* _Your task_
In the data below, find every line with the word "print" and copy it.

Data for analysis START

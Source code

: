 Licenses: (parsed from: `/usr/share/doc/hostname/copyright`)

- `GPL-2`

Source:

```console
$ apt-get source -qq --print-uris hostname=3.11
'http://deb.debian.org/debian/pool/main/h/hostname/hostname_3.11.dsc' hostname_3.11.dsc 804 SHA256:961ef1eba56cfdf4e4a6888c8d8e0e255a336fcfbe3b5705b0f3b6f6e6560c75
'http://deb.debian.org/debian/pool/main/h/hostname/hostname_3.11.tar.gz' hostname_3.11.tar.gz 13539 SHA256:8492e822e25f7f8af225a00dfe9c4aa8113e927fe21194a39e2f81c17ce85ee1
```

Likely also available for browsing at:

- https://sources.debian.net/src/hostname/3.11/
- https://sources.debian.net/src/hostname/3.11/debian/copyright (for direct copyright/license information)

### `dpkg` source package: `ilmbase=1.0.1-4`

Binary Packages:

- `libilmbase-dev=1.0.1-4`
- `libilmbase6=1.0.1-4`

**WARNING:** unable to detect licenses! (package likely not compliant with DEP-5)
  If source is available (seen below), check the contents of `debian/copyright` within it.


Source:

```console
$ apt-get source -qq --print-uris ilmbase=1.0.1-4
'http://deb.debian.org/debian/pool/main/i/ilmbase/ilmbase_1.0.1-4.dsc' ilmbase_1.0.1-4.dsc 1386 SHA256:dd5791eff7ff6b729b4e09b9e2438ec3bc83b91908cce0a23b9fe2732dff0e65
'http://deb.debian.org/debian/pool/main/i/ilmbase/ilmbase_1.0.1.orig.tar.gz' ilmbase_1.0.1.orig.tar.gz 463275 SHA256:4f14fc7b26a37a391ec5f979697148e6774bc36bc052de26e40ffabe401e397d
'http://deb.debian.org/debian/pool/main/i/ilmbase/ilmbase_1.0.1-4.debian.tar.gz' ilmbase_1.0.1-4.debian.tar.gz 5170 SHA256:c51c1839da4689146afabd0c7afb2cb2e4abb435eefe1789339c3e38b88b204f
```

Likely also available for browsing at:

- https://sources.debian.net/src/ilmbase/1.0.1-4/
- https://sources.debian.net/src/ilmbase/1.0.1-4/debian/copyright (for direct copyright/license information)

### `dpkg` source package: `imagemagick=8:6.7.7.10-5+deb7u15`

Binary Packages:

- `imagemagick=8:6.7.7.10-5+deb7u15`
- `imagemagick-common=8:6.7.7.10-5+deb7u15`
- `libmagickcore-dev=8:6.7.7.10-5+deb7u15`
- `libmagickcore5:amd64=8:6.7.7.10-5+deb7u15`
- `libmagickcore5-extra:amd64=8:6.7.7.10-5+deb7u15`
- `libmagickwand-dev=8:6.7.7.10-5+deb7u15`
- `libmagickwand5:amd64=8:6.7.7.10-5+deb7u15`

Data for analysis END

* _Result for this task_
$ apt-get source -qq --print-uris hostname=3.11
$ apt-get source -qq --print-uris ilmbase=1.0.1-4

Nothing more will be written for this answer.